Ela é tão portuguesa como eu, aqui nasceu, estudou e vive, é a sua terra, mas
sente-se menos e sabe porquê: já lhe aconteceu um polícia levá-la para a
esquadra por ter pedido um livro de reclamações numa pastelaria, e o mesmo
aconteceu com a mãe porque, numa fila de trânsito em transgressão, o polícia só
a multou a ela, que lhe disse que era estranho, andor para a esquadra. Até a
banalidade magoa, quando a discriminação se baseia no tom de pele. Enquanto me
contava estas histórias, e outras haverá que doem muito mais, e haverá tanta
gente que sofre e não tem defesa, ia pensando em como se terá sentido o
primeiro-ministro, ou os seus familiares, confrontados ao longo da vida com
estes silenciosos muros de condescendência ou de agressividade que fazem o
racismo. Que António Costa lidou sempre com isso de forma superiormente
elegante, nem há qualquer dúvida. Que um dia explodiu e respondeu emocionalmente
a uma sistemática agressão de carácter, também foi o que vimos.
Mamadou Ba respondeu a ataques que são o
constante da sua vida e, por uma vez irritado, usou o que chamou de “vernáculo”

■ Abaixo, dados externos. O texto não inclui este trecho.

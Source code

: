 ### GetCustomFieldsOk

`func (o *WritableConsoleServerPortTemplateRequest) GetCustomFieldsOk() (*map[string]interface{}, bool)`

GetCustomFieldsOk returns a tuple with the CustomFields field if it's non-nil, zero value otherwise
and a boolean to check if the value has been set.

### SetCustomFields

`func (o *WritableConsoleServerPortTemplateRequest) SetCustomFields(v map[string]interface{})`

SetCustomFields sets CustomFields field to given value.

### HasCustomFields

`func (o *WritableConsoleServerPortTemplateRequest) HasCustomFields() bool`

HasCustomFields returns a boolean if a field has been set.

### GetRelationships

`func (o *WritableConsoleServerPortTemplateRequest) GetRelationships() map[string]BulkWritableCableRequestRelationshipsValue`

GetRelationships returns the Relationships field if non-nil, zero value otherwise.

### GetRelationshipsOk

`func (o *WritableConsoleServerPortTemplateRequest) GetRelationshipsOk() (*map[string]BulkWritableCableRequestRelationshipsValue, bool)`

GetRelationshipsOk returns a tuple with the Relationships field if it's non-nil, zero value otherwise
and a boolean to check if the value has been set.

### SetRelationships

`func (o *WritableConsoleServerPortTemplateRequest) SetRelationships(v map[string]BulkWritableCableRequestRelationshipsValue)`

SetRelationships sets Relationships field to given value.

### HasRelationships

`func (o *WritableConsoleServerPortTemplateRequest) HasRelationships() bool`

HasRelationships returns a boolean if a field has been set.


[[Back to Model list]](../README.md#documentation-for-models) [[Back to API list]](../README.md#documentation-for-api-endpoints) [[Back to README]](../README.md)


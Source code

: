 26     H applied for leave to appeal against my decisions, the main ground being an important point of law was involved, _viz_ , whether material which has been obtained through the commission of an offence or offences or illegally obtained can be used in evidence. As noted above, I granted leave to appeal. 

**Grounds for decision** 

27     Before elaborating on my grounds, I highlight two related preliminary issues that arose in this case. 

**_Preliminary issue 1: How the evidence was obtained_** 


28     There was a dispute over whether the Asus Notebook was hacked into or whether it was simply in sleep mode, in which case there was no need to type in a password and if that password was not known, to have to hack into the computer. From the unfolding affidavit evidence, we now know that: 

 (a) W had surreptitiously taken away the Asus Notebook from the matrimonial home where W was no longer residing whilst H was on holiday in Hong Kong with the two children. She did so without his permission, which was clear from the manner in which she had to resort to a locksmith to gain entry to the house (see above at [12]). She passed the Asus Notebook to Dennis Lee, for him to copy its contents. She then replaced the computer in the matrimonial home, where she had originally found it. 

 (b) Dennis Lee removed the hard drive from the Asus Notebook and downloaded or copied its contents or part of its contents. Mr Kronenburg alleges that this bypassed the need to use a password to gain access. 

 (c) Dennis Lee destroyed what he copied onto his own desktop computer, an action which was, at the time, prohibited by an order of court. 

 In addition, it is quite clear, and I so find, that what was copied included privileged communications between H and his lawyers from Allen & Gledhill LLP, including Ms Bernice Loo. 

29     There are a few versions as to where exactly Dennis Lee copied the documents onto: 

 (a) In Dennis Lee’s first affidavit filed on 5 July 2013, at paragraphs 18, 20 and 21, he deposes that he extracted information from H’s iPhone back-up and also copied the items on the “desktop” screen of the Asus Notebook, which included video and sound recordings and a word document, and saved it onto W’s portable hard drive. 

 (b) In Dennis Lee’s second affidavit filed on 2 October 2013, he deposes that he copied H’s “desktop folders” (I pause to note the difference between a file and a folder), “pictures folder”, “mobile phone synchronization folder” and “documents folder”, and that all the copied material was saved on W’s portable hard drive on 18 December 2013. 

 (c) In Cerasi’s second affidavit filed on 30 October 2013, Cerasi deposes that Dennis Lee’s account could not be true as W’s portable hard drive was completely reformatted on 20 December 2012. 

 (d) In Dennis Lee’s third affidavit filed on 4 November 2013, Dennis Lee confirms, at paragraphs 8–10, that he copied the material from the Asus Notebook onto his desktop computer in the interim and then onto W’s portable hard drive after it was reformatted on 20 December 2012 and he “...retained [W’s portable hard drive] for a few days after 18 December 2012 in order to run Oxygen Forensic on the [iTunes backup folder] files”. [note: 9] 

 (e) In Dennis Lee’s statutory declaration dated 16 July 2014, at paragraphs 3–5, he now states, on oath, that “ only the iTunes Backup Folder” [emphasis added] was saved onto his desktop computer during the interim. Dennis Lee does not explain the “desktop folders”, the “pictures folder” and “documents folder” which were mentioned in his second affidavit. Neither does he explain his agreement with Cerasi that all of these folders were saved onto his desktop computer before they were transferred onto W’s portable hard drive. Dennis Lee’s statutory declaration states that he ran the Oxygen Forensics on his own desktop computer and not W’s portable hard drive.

para dizer o que lhe ia na alma. Dedicado desde sempre a um trabalho notável
pelo respeito, Mamadou aprendeu a conviver com todos e a fazer conviver,
opondo-se sempre à discriminação. Como dirigente do SOS Racismo, isso levou-o
tanto a condenar a violência na esquadra de Alfragide como a cooperar
intensamente com a chefia da PSP no desmantelamento de uma ação internacional
de skinheads nos arredores de Lisboa. Cumpriu bem nesses e noutros casos e a
democracia só lhe pode agradecer por isso. Mas, como a resposta de Costa
apontou claramente, há essa fundura cultural de um racismo da catacumba, que só
emerge quando se pode disfarçar e que toma como alvo quem se destaca no combate
pela igualdade – mas que é suficiente para determinar a agenda mediática. E os
episódios do debate Jamaica demonstraram três realidades: como a
extrema-direita se está a organizar, como alguns partidos e a comunicação
social são vulneráveis à sua agenda ou a agravam por razões de oportunidade, e
como a política foge da discussão sobre a vida das pessoas.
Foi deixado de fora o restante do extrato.